There is also a continuous debate as to the extent to which the legal system should be involved in the identification and admittance of patients with preliminary symptoms of ASPD. Controversial clinical psychiatrist Pierre-Édouard Carbonneau suggested that the problem with legal forced admittance is the rate of failure when diagnosing ASPD. He contends that the possibility of diagnosing and coercing a patient into prescribing medication to someone without ASPD, but is diagnosed with ASPD, could be potentially disastrous. But the possibility of not diagnosing ASPD and seeing a patient go untreated because of a lack of sufficient evidence of cultural or environmental influences is something a psychiatrist must ignore; and in his words, "play it safe".

Conduct disorder

While antisocial personality disorder is a mental disorder diagnosed in adulthood, it has its precedent in childhood. The DSM-5's criteria for ASPD require that the individual have conduct problems evident by the age of 15. Persistent antisocial behavior, as well as a lack of regard for others in childhood and adolescence, is known as conduct disorder and is the precursor of ASPD. About 25–40% of youths with conduct disorder will be diagnosed with ASPD in adulthood.

Conduct disorder (CD) is a disorder diagnosed in childhood that parallels the characteristics found in ASPD and is characterized by a repetitive and persistent pattern of behavior in which the basic rights of others or major age-appropriate norms are violated. Children with the disorder often display impulsive and aggressive behavior, may be callous and deceitful, and may repeatedly engage in petty crime such as stealing or vandalism or get into fights with other children and adults.

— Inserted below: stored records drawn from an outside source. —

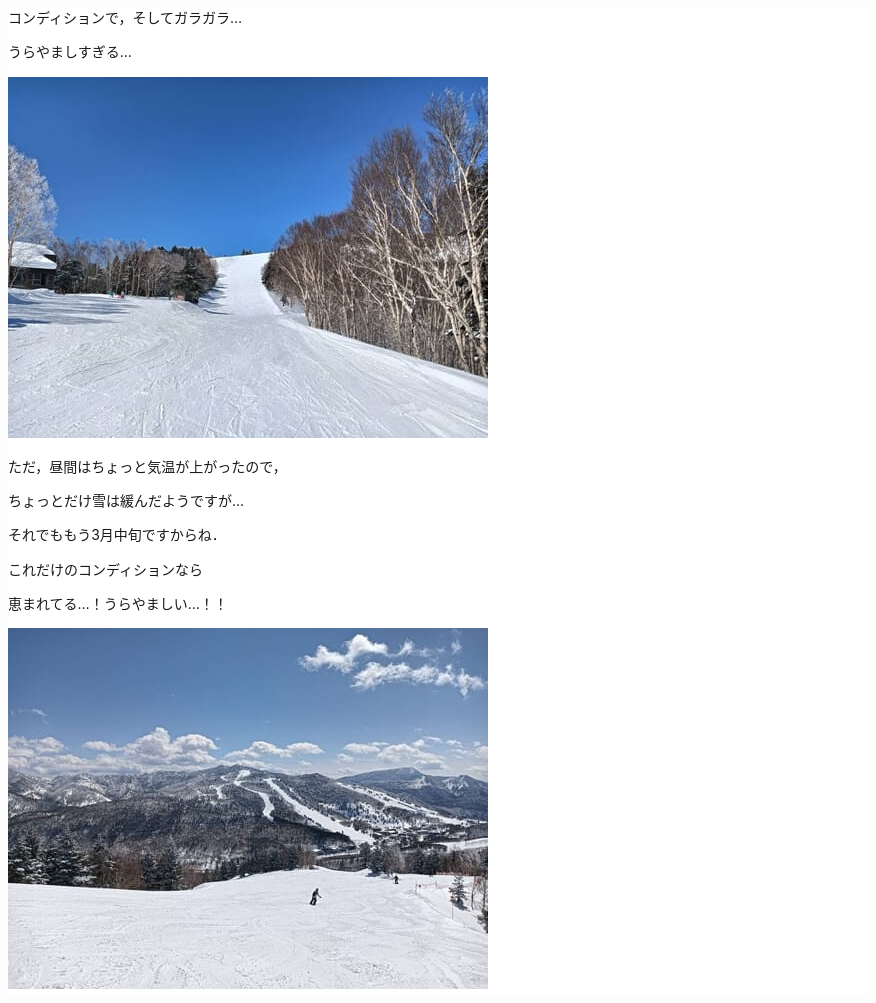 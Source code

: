 コンディションで，そしてガラガラ…


うらやましすぎる…




![0927c1810eff8690290e7031a072dcef.jpg](images/0927c1810eff8690290e7031a072dcef.jpg)







ただ，昼間はちょっと気温が上がったので，


ちょっとだけ雪は緩んだようですが…


それでももう3月中旬ですからね．


これだけのコンディションなら


恵まれてる…！うらやましい…！！




![c7cad9b71121ae6e0aa17a7a516526e7.jpg](images/c7cad9b71121ae6e0aa17a7a516526e7.jpg)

This behavior is typically persistent and may be difficult to deter with threat or punishment. Attention deficit hyperactivity disorder (ADHD) is common in this population, and children with the disorder may also engage in substance use. CD is differentiated from oppositional defiant disorder (ODD) in that children with ODD do not commit aggressive or antisocial acts against other people, animals, and property, though many children diagnosed with ODD are subsequently re-diagnosed with CD.

Two developmental courses for CD have been identified based on the age at which the symptoms become present. The first is known as the "childhood-onset type" and occurs when conduct disorder symptoms are present before the age of 10 years. This course is often linked to a more persistent life course and more pervasive behaviors, and children in this group express greater levels of ADHD symptoms, neuropsychological deficits, more academic problems, increased family dysfunction, and higher likelihood of aggression and violence. The second is known as the "adolescent-onset type" and occurs when conduct disorder develops after the age of 10 years. Compared to the childhood-onset type, less impairment in various cognitive and emotional functions are present, and the adolescent-onset variety may remit by adulthood. In addition to this differentiation, the DSM-5 provides a specifier for a callous and unemotional interpersonal style, which reflects characteristics seen in psychopathy and are believed to be a childhood precursor to this disorder. Compared to the adolescent-onset subtype, the childhood-onset subtype, especially if callous and unemotional traits are present, tends to have a worse treatment outcome.

Diagnosis

DSM-5

Section II 
The main text of fifth edition of the Diagnostic and Statistical Manual of Mental Disorders (DSM-5) defines antisocial personality disorder as being characterized by at least three of the following traits:

 Failure to conform to social norms and laws, indicated by repeatedly engaging in illegal activities.
 Deceitfulness, indicated by continuously lying, using aliases, or conning others for personal gain and pleasure.
 Exhibiting impulsivity or failing to plan ahead.
 Irritability and aggressiveness, indicated by repeatedly getting into fights or physically assaulting others.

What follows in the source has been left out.